# [Prompt]
As the answer, give a copy of each line below that includes the word "draw".

Rendered images with source text
:::::

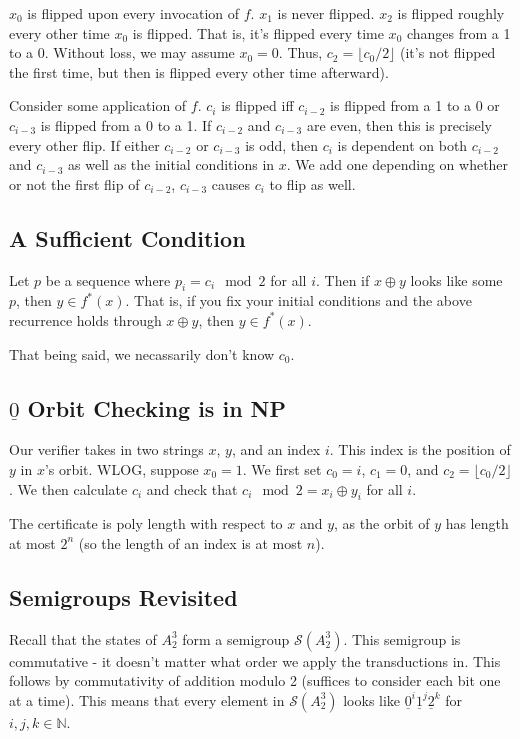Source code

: \documentclass{article}
\newcommand{\0}{\underline{0}}
\newcommand{\1}{\underline{1}}
\newcommand{\2}{\underline{2}}
\newcommand{\N}{\mathbb{N}}
\renewcommand{\S}{\mathcal{S}}
\begin{document}
$x_0$ is flipped upon every invocation of $f$. $x_1$ is never flipped. $x_2$ is flipped roughly every other time $x_0$ is flipped. That is, it's flipped every time $x_0$ changes from a 1 to a 0. Without loss, we may assume $x_0 = 0$. Thus, $c_2 = \lfloor c_0 / 2 \rfloor$ (it's not flipped the first time, but then is flipped every other time afterward).

Consider some application of $f$. $c_i$ is flipped iff $c_{i-2}$ is flipped from a 1 to a 0 or $c_{i-3}$ is flipped from a 0 to a 1. If $c_{i-2}$ and $c_{i-3}$ are even, then this is precisely every other flip. If either $c_{i-2}$ or $c_{i-3}$ is odd, then $c_i$ is dependent on both $c_{i-2}$ and $c_{i-3}$ as well as the initial conditions in $x$. We add one depending on whether or not the first flip of $c_{i-2}$, $c_{i-3}$ causes $c_i$ to flip as well.

\subsection*{A Sufficient Condition}
Let $p$ be a sequence where $p_i = c_i \mod{2}$ for all $i$. Then if $x \oplus y$ looks like some $p$, then $y \in f^*(x)$. That is, if you fix your initial conditions and the above recurrence holds through $x \oplus y$, then $y \in f^*(x)$.

That being said, we necassarily don't know $c_0$.

\subsection*{$\0$ Orbit Checking is in NP}
Our verifier takes in two strings $x$, $y$, and an index $i$. This index is the position of $y$ in $x$'s orbit. WLOG, suppose $x_0 = 1$. We first set $c_0 = i$, $c_1 = 0$, and $c_2 = \lfloor c_0 / 2 \rfloor$. We then calculate $c_i$ and check that $c_i \mod 2 = x_i \oplus y_i$ for all $i$.

The certificate is poly length with respect to $x$ and $y$, as the orbit of $y$ has length at most $2^n$ (so the length of an index is at most $n$).



\subsection*{Semigroups Revisited}
Recall that the states of $A^3_2$ form a semigroup $\S(A^3_2)$. This semigroup is commutative - it doesn't matter what order we apply the transductions in. This follows by commutativity of addition modulo 2 (suffices to consider each bit one at a time). This means that every element in $\S(A^3_2)$ looks like $\0^i \1^j\2^k$ for $i, j, k \in \N$.
\end{document}
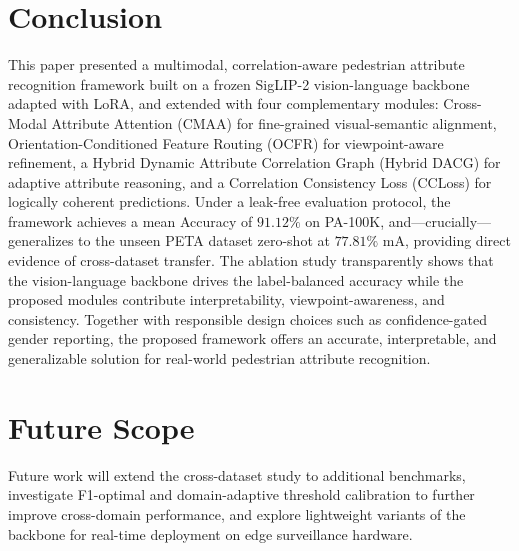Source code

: \documentclass{ieeeaccess}
\begin{document}
\section{Conclusion}
\label{sec:conclusion}
This paper presented a multimodal, correlation-aware pedestrian attribute recognition framework built
on a frozen SigLIP-2 vision-language backbone adapted with LoRA, and extended with four complementary
modules: Cross-Modal Attribute Attention (CMAA) for fine-grained visual-semantic alignment,
Orientation-Conditioned Feature Routing (OCFR) for viewpoint-aware refinement, a Hybrid Dynamic
Attribute Correlation Graph (Hybrid DACG) for adaptive attribute reasoning, and a Correlation
Consistency Loss (CCLoss) for logically coherent predictions. Under a leak-free evaluation protocol,
the framework achieves a mean Accuracy of $91.12\%$ on PA-100K, and---crucially---generalizes to the
unseen PETA dataset zero-shot at $77.81\%$ mA, providing direct evidence of cross-dataset transfer.
The ablation study transparently shows that the vision-language backbone drives the label-balanced
accuracy while the proposed modules contribute interpretability, viewpoint-awareness, and consistency.
Together with responsible design choices such as confidence-gated gender reporting, the proposed
framework offers an accurate, interpretable, and generalizable solution for real-world pedestrian
attribute recognition.

\section{Future Scope}
Future work will extend the cross-dataset study to additional benchmarks, investigate F1-optimal and
domain-adaptive threshold calibration to further improve cross-domain performance, and explore
lightweight variants of the backbone for real-time deployment on edge surveillance hardware.



%


\end{document}
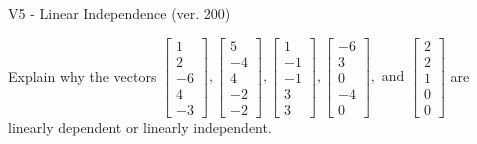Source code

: \begin{exercise}
  \begin{exerciseTitle}V5 - Linear Independence (ver. 200)\end{exerciseTitle}
  \begin{exerciseStatement}
    Explain why the vectors \(\left[\begin{array}{r}
1 \\
2 \\
-6 \\
4 \\
-3
\end{array}\right] , \left[\begin{array}{r}
5 \\
-4 \\
4 \\
-2 \\
-2
\end{array}\right] , \left[\begin{array}{r}
1 \\
-1 \\
-1 \\
3 \\
3
\end{array}\right] , \left[\begin{array}{r}
-6 \\
3 \\
0 \\
-4 \\
0
\end{array}\right] , \text{ and } \left[\begin{array}{r}
2 \\
2 \\
1 \\
0 \\
0
\end{array}\right]\) are linearly dependent or linearly independent.	



\end{exerciseStatement}
\end{exercise}
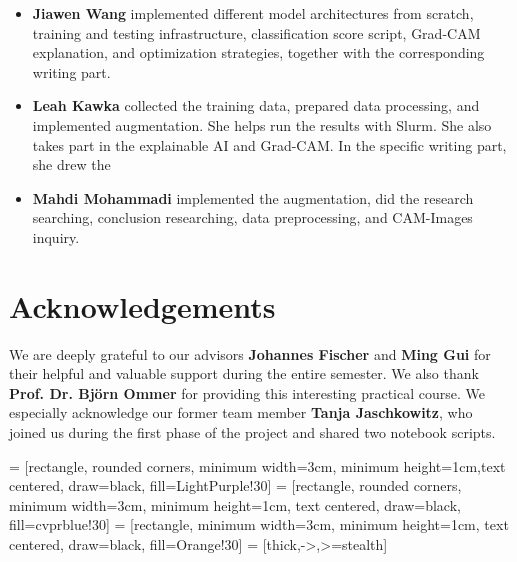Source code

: \begin{itemize}
  \item \textbf{Jiawen Wang} implemented different model architectures from scratch, 
  training and testing infrastructure, classification score script, Grad-CAM explanation, and optimization strategies, 
  together with the corresponding writing part. 
  \item \textbf{Leah Kawka} collected the training data, prepared data processing, and implemented augmentation. 
  She helps run the results with Slurm. 
  She also takes part in the explainable AI and Grad-CAM. 
  In the specific writing part, she drew the %
  \item \textbf{Mahdi Mohammadi} implemented the augmentation, did the research searching, conclusion researching, data preprocessing, and CAM-Images inquiry.
\end{itemize}

\section*{Acknowledgements}

We are deeply grateful to our advisors \textbf{Johannes Fischer} and \textbf{Ming Gui} for their helpful and valuable support during the entire semester. 
We also thank \textbf{Prof. Dr. Björn Ommer} for providing this interesting practical course. 
We especially acknowledge our former team member \textbf{Tanja Jaschkowitz}, 
who joined us during the first phase of the project and shared two notebook scripts.

 = [rectangle, rounded corners, minimum width=3cm, minimum height=1cm,text centered, draw=black, fill=LightPurple!30]
 = [rectangle, rounded corners, minimum width=3cm, minimum height=1cm, text centered, draw=black, fill=cvprblue!30]
 = [rectangle, minimum width=3cm, minimum height=1cm, text centered, draw=black, fill=Orange!30]
 = [thick,->,>=stealth]

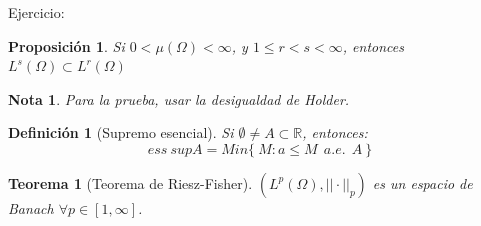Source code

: \documentclass[11pt, a4paper]{article}
\newif\IfInSansMode
\newcommand{\R}{\mathbb{R}} \newcommand{\N}{\mathbb{N}}
\theoremstyle{theorem-style}
\newtheorem{nth}{Teorema}[section]
\newtheorem{nprop}{Proposición}[section]
\theoremstyle{definition-style}
\newtheorem{ndef}{Definición}[section]
\theoremstyle{remark-style}
\newtheorem*{nota}{Nota}
\theoremstyle{example-style}
\begin{document}
Ejercicio:
\begin{nprop}
  Si $0 < \mu(\Omega) < \infty$, y $1\leq r < s < \infty $, entonces $L^s(\Omega) \subset L^r(\Omega)$
\end{nprop}
\begin{nota}
  Para la prueba, usar la desigualdad de Holder.
\end{nota}

\begin{ndef}[Supremo esencial]
  Si $\emptyset \ne A \subset \R$, entonces:
  \[
    ess \ sup A = Min\{ \ M : a \leq M \ \ a.e. \ \ A \ \}
  \]
\end{ndef}

\begin{nth}[Teorema de Riesz-Fisher]
  $( L^p(\Omega), || \cdot ||_p)$ es un espacio de Banach $\forall p \in [1,\infty]$.
\end{nth}
\end{document}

:::::

# [Solved problem]
 = [rectangle, rounded corners, minimum width=3cm, minimum height=1cm,text centered, draw=black, fill=LightPurple!30]
 = [rectangle, rounded corners, minimum width=3cm, minimum height=1cm, text centered, draw=black, fill=cvprblue!30]
 = [rectangle, minimum width=3cm, minimum height=1cm, text centered, draw=black, fill=Orange!30]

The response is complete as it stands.